Literature DB >> 20128847

Extinction of cued fear memory involves a distinct form of depotentiation at cortical input synapses onto the lateral amygdala.

Ingie Hong1, Beomjong Song, Sukwon Lee, Jihye Kim, Jeongyeon Kim, Sukwoo Choi.   

Abstract

The amygdala is known to be a critical storage site of conditioned fear memory. Among the two major pathways to the lateral amygdala (LA), the cortical pathway is known to display a presynaptic long-term potentiation which is occluded with fear conditioning. Here we show that fear extinction results in a net depression of conditioning-induced potentiation at cortical input synapses onto the LA (C-LA synapses). Fear conditioning induced a significant potentiation of excitatory postsynaptic currents at C-LA synapses compared with naïve and unpaired controls, whereas extinction apparently reversed this potentiation. Paired-pulse low-frequency stimulation (pp-LFS) induced synaptic depression in the C-LA pathway of fear-conditioned rats, but not in naïve or unpaired controls, indicating that the pp-LFS-induced depression is specific to associative learning-induced changes (pp-LFS-induced depotentiation(ex vivo)). Importantly, extinction occluded pp-LFS-induced depotentiation(ex vivo), suggesting that extinction shares some mechanisms with the depotentiation. pp-LFS-induced depotentiation(ex vivo) required NMDA receptor (NMDAR) activity, consistent with a previous finding that blockade of amygdala NMDARs impaired fear extinction.

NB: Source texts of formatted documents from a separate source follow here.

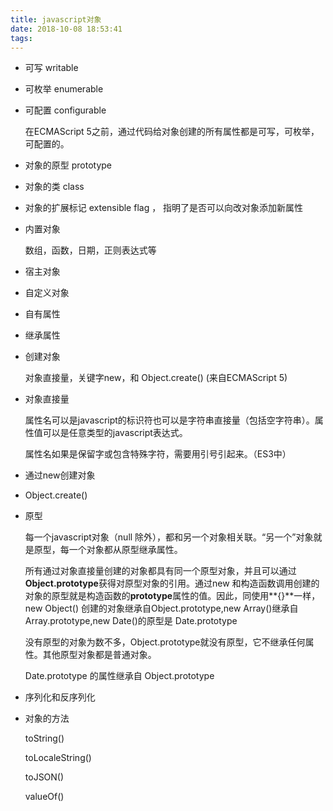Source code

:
 ```yaml
---
title: javascript对象
date: 2018-10-08 18:53:41
tags:
---
```






- 可写 writable

- 可枚举 enumerable

- 可配置 configurable



  在ECMAScript 5之前，通过代码给对象创建的所有属性都是可写，可枚举，可配置的。



- 对象的原型 prototype
- 对象的类 class
- 对象的扩展标记 extensible flag ， 指明了是否可以向改对象添加新属性



- 内置对象

  数组，函数，日期，正则表达式等

- 宿主对象

- 自定义对象

- 自有属性

- 继承属性



- 创建对象

  对象直接量，关键字new，和 Object.create() (来自ECMAScript 5)

- 对象直接量

  属性名可以是javascript的标识符也可以是字符串直接量（包括空字符串）。属性值可以是任意类型的javascript表达式。

  属性名如果是保留字或包含特殊字符，需要用引号引起来。（ES3中）

- 通过new创建对象

- Object.create()




- 原型

  每一个javascript对象（null 除外），都和另一个对象相关联。“另一个”对象就是原型，每一个对象都从原型继承属性。

  所有通过对象直接量创建的对象都具有同一个原型对象，并且可以通过 **Object.prototype**获得对原型对象的引用。通过new 和构造函数调用创建的对象的原型就是构造函数的**prototype**属性的值。因此，同使用**{}**一样，new Object() 创建的对象继承自Object.prototype,new Array()继承自Array.prototype,new Date()的原型是 Date.prototype

  没有原型的对象为数不多，Object.prototype就没有原型，它不继承任何属性。其他原型对象都是普通对象。

  Date.prototype 的属性继承自 Object.prototype



- 序列化和反序列化





- 对象的方法

  toString()

  toLocaleString()

  toJSON()

  valueOf()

In addition, pp-LFS-induced depotentiation(ex vivo) required activity of group II metabotropic glutamate receptors (mGluRs), known to be present at presynaptic terminals, but not AMPAR internalization, consistent with a presynaptic mechanism for pp-LFS-induced depotentiation(ex vivo). This result is in contrast with another form of ex vivo depotentiation in the thalamic pathway that requires both group I mGluR activity and AMPAR internalization. We thus suggest that extinction of conditioned fear involves a distinct form of depotentiation at C-LA synapses, which depends upon both NMDARs and group II mGluRs.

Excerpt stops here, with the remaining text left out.